Pablo, sin intención de disculparse, irrumpió en la habitación de Lucía con reproches:
¿Estás tirada? ¿Descansando? ¡Qué bien! Yo, imagina, hoy sin techo. Casi pierdo la cabeza al llegar y no estaba Lucía, ¡había gente extraña! No se puede
Lucía, cansada, respondió:
¿Cuándo fue la última vez que pagaste el alquiler, Pablo? No piensas en lo que cuesta un piso, en la comida, en los macarrones y el pan. Siempre desaparecías semanas enteras y luego aparecías como si nada. Bienvenido a la realidad, donde hay que pagar la vivienda y nadie te espera con los brazos abiertos.
¡Vine a hablar y tú! exclamó él, y salió pateando la puerta.
Intentó pedir dinero prestado a sus amigos. A Javier. A otros. Todos le negaron. Pedir préstamos a quien siempre se escapa después del sueldo no es fácil.

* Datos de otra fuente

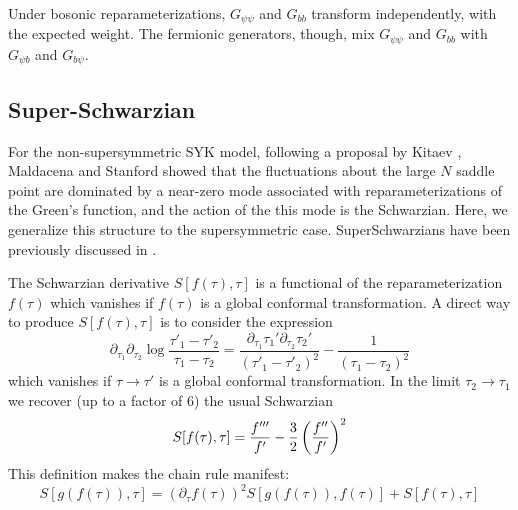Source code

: \documentclass[aps,pre,preprint,onecolumn,citeautoscript,superscriptaddress,nofootinbib,eqsecnum]{revtex4-1}
\begin{document}
Under bosonic reparameterizations, $G_{\psi \psi}$ and $G_{b b}$ transform independently, with the expected weight. 
The fermionic generators, though, mix $G_{\psi \psi}$ and $G_{bb}$ with $G_{\psi b}$ and $G_{b \psi}$.




\subsection{Super-Schwarzian}
\label{SuperSchwarzian}

For the non-supersymmetric SYK model, following a proposal by Kitaev \cite{kitaev2015talk}, Maldacena and Stanford \cite{JMDS16}
showed that the fluctuations about the large $N$ saddle point are dominated by a near-zero mode associated with reparameterizations
of the Green's function, and the action of the this mode is the Schwarzian. Here, we generalize this structure 
to the supersymmetric case. SuperSchwarzians have been previously discussed in \cite{Friedan:1986rx,Cohn:1986wn}.

The Schwarzian derivative $S[f(\tau),\tau]$ is a functional of the reparameterization $f(\tau)$ which vanishes if 
$f(\tau)$ is a global conformal transformation. A direct way to produce $S[f(\tau),\tau]$ is to consider 
the expression 
\begin{equation}
\partial_{\tau_1} \partial_{\tau_2} \log\frac{\tau'_1 - \tau'_2}{\tau_1 - \tau_2} = \frac{\partial_{\tau_1} \tau_1'  \partial_{\tau_2} \tau_2'}{(\tau'_1 - \tau'_2)^2} - \frac{1}{(\tau_1 - \tau_2)^2}
\end{equation}
which vanishes if $\tau \to \tau'$ is a global conformal transformation. 
In the limit $\tau_2 \to \tau_1$ we recover (up to a factor of $6$) the usual Schwarzian
\begin{equation}
S[f(\tau),\tau] = { f'''\over f' } - { 3 \over 2 } \left( { f'' \over f' } \right)^2 
\end{equation}
This definition makes the chain rule manifest: 
\begin{equation}
S[g(f(\tau)),\tau] = \left(\partial_\tau f(\tau) \right)^2 S[g(f(\tau)),f(\tau)] + S[f(\tau),\tau] 
\end{equation}
\end{document}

Ya entrada la noche, agotado, volvió a casa de Lidia. Lucía no lo dejó entrar. Entonces salió Lidia de su apartamento.
Lucía, no puedes dejarlo así dijo, mirando a Pablo con lástima. No abandones a un hombre en la calle, Lucía y el niño necesita padre. Tiene la cabeza en las nubes, pero tú debes guiarlo
Mamá
Lucía, él pasará la noche aquí. Después pensarás cómo seguir con el niño.
Pablo se quedó. Lidia le puso una condición:
Si quieres quedarte, no saldrás a joder. Cásate con Lucía. Piensa en el futuro del hijo.
Él aceptó. Parecía que algo cambiaba. Dejó de desaparecer y empezó a ayudar con las compras, aunque solo duró poco.
Una tarde, cuando Lucía estaba en el trabajo, Lidia volvió a casa antes de lo habitual. La puerta del dormitorio estaba entreabierta. Desde dentro se oía un susurro. Al curiosear, en cinco segundos salió una chica gritando
¡Lidia! Yo
Pablo también saltó.
Mira dijo Lidia. Mejor sin padre que con uno así.